Para além das questões constitucionais, não se pode negar que esse debate também é contaminado por casos práticos. O mais notório, do ex-presidente Lula que cumpria sentença condenatória por corrupção. Após a mudança de entendimento do STF, Lula foi solto depois de 580 dias preso na carceragem da Polícia Federal em Curitiba.
Sua liberdade momentânea não significa que ele tenha sido inocentado, muito menos que tenha deixado de ser um condenado pela justiça em órgão colegiado. Lula sofreu um processo, foi condenado monocraticamente em primeira instância, condenado colegiadamente em segunda instância e alguns recursos em terceira instância já foram superados. Todos por sua condenação. A única coisa que separa Lula do cumprimento em definitivo de sua sentença são os recursos extraordinários. Portanto, pode se afirmar que, em seu caso, não se faz mais presente a presunção de inocência. Lula cometeu crimes e foi condenado por isso. Simples e claro.
Quem se beneficia com a prisão apenas superados todos os recursos possíveis não é apenas Lula, mas também Eduardo Azeredo (condenado no mensalão tucano), Zé Dirceu e Vacari Neto (condenados no mensalão e petrolão). Assim como eles, outros nove condenados pela Lava-Jato e outros 5 mil que estão presos por condenação em segunda instância ficam livres provisoriamente, mas, insisto, nenhum deixa de ser condenado.
Insisto também, a possibilidade de prisão em segunda instância não fere o princípio de presunção de inocência e nem fragiliza a segurança de um processo justo. Ela constitui um importante instrumento que fortalece o combate à corrupção e garante que aqueles que cometeram crimes contra o povo, por mais que sejam ricos e poderosos, paguem seus débitos para com a justiça e a sociedade. Da forma como está hoje, o combate à corrupção infelizmente fica bastante fragilizado.
Em resposta, o Congresso Nacional já marcou sessões para pautar uma mudança constitucional e no Código de Processo Penal para afirmar expressamente a possibilidade da prisão em segunda instância. Não se trata de retirada de direitos, se trata apenas por consolidar o marco temporal para o início do cumprimento de sentença condenatória superada a segunda instância processual.

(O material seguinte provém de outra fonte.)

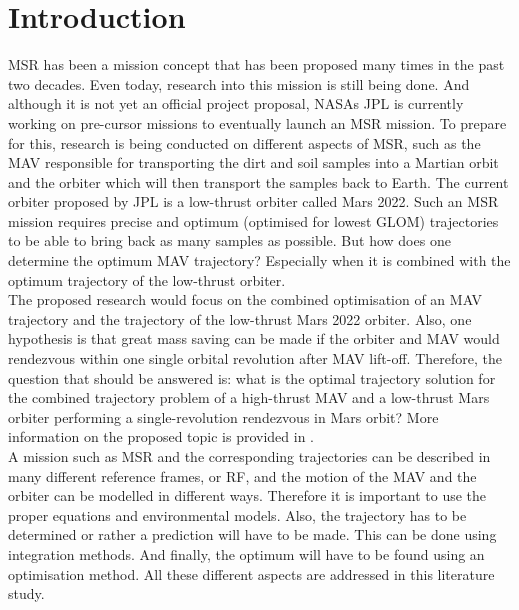 \chapter{Introduction}  %
\label{ch:intro}
\acf{MSR} has been a mission concept that has been proposed many times in the past two decades. Even today, research into this mission is still being done. And although it is not yet an official project proposal, NASAs \acf{JPL} is currently working on pre-cursor missions to eventually launch an \ac{MSR} mission. To prepare for this, research is being conducted on different aspects of \ac{MSR}, such as the \acf{MAV} responsible for transporting the dirt and soil samples into a Martian orbit and the orbiter which will then transport the samples back to Earth. The current orbiter proposed by \ac{JPL} is a low-thrust orbiter called Mars 2022. Such an \ac{MSR} mission requires precise and optimum (optimised for lowest \ac{GLOM}) trajectories to be able to bring back as many samples as possible. But how does one determine the optimum \ac{MAV} trajectory? Especially when it is combined with the optimum trajectory of the low-thrust orbiter. \\
The proposed research would focus on the combined optimisation of an \ac{MAV} trajectory and the trajectory of the low-thrust Mars 2022 orbiter. Also, one hypothesis is that great mass saving can be made if the orbiter and \ac{MAV} would rendezvous within one single orbital revolution after \ac{MAV} lift-off. Therefore, the question that should be answered is: what is the optimal trajectory solution for the combined trajectory problem of a high-thrust \ac{MAV} and a low-thrust Mars orbiter performing a single-revolution rendezvous in Mars orbit? More information on the proposed topic is provided in . \\
A mission such as \ac{MSR} and the corresponding trajectories can be described in many different reference frames, or \ac{RF}, and the motion of the \ac{MAV} and the orbiter can be modelled in different ways. Therefore it is important to use the proper equations and environmental models. Also, the trajectory has to be determined or rather a prediction will have to be made. This can be done using integration methods. And finally, the optimum will have to be found using an optimisation method. All these different aspects are addressed in this literature study.\\
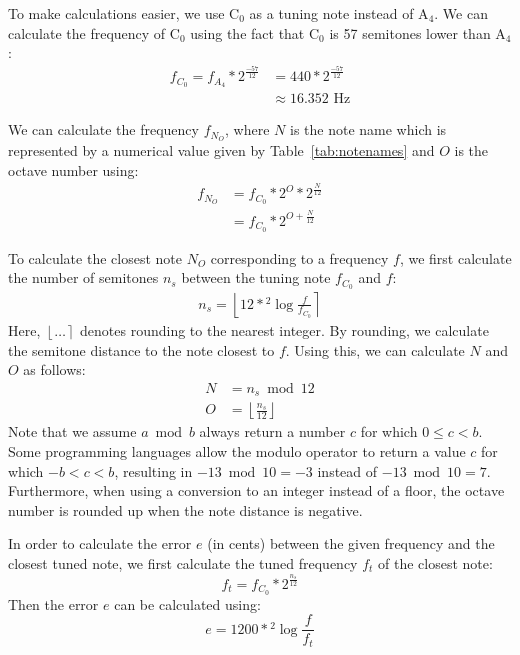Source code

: \documentclass[a4paper,10pt,twocolumn]{article}
\newcommand{\note}[2]{#1${}_{#2}$}
\newcommand{\floor}[1]{\left \lfloor #1 \right \rfloor}
\newcommand{\round}[1]{\left \lfloor #1 \right \rceil}
\begin{document}
To make calculations easier, we use \note{C}{0} as a tuning note instead of \note{A}{4}. We can calculate the frequency of \note{C}{0} using the fact that \note{C}{0} is 57 semitones lower than \note{A}{4}:
\begin{align*}
    f_{C_0} = f_{A_4} * 2^{\frac{-57}{12}} &= 440 * 2^{\frac{-57}{12}} \\
                                           &\approx 16.352 \text{ Hz}
\end{align*}

We can calculate the frequency $f_{N_O}$, where $N$ is the note name which is represented by a numerical value given by Table~\ref{tab:notenames} and $O$ is the octave number using:
\begin{align*}
    f_{N_O} &= f_{C_0} * 2^O * 2^{\frac{N}{12}} \\
            &= f_{C_0} * 2^{O + \frac{N}{12}}
\end{align*}

To calculate the closest note $N_O$ corresponding to a frequency $f$, we first calculate the number of semitones $n_s$ between the tuning note $f_{C_0}$ and $f$:
\begin{align*}
    n_s = \round{12 * {}^{2}\!\log{\frac{f}{f_{C_0}}}}
\end{align*}
Here, $\round{\ldots}$ denotes rounding to the nearest integer. By rounding, we calculate the semitone distance to the note closest to $f$. Using this, we can calculate $N$ and $O$ as follows:
\begin{align*}
    N &= n_s \bmod 12 \\
    O &= \floor{\frac{n_s}{12}}
\end{align*}
Note that we assume $a \bmod b$ always return a number $c$ for which $0 \leq c < b$. Some programming languages allow the modulo operator to return a value $c$ for which $-b < c < b$, resulting in $-13 \bmod 10 = -3$ instead of $-13 \bmod 10 = 7$. Furthermore, when using a conversion to an integer instead of a floor, the octave number is rounded up when the note distance is negative.

In order to calculate the error $e$ (in cents) between the given frequency and the closest tuned note, we first calculate the tuned frequency $f_t$ of the closest note:
\[ f_t = f_{C_0} * 2^{\frac{n_s}{12}} \]
Then the error $e$ can be calculated using:
\[ e = 1200 * {}^{2}\!\log{\frac{f}{f_t}} \]
\end{document}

Claro que a prisão em segunda instância por si só não vai salvar o combate à corrupção ou resolver os problemas do judiciário. São necessárias outras ações urgentes como o fim do foro privilegiado e uma reforma estrutural do próprio sistema judiciário, dando assim mais celeridade, clareza e eficiência para que a justiça, de fato, seja feita no Brasil e todos, de fato, sejam considerados iguais perante a lei. Que o Congresso Nacional, democraticamente, possa avançar nesse sentido.
Giovanni Mockus é assessor legislativo na Câmara dos Deputados, Coordenador Nacional de Formação Política da REDE Sustentabilidade, Porta-Voz Estadual da REDE SP, líder RAPS e líder público da Fundação Lemann.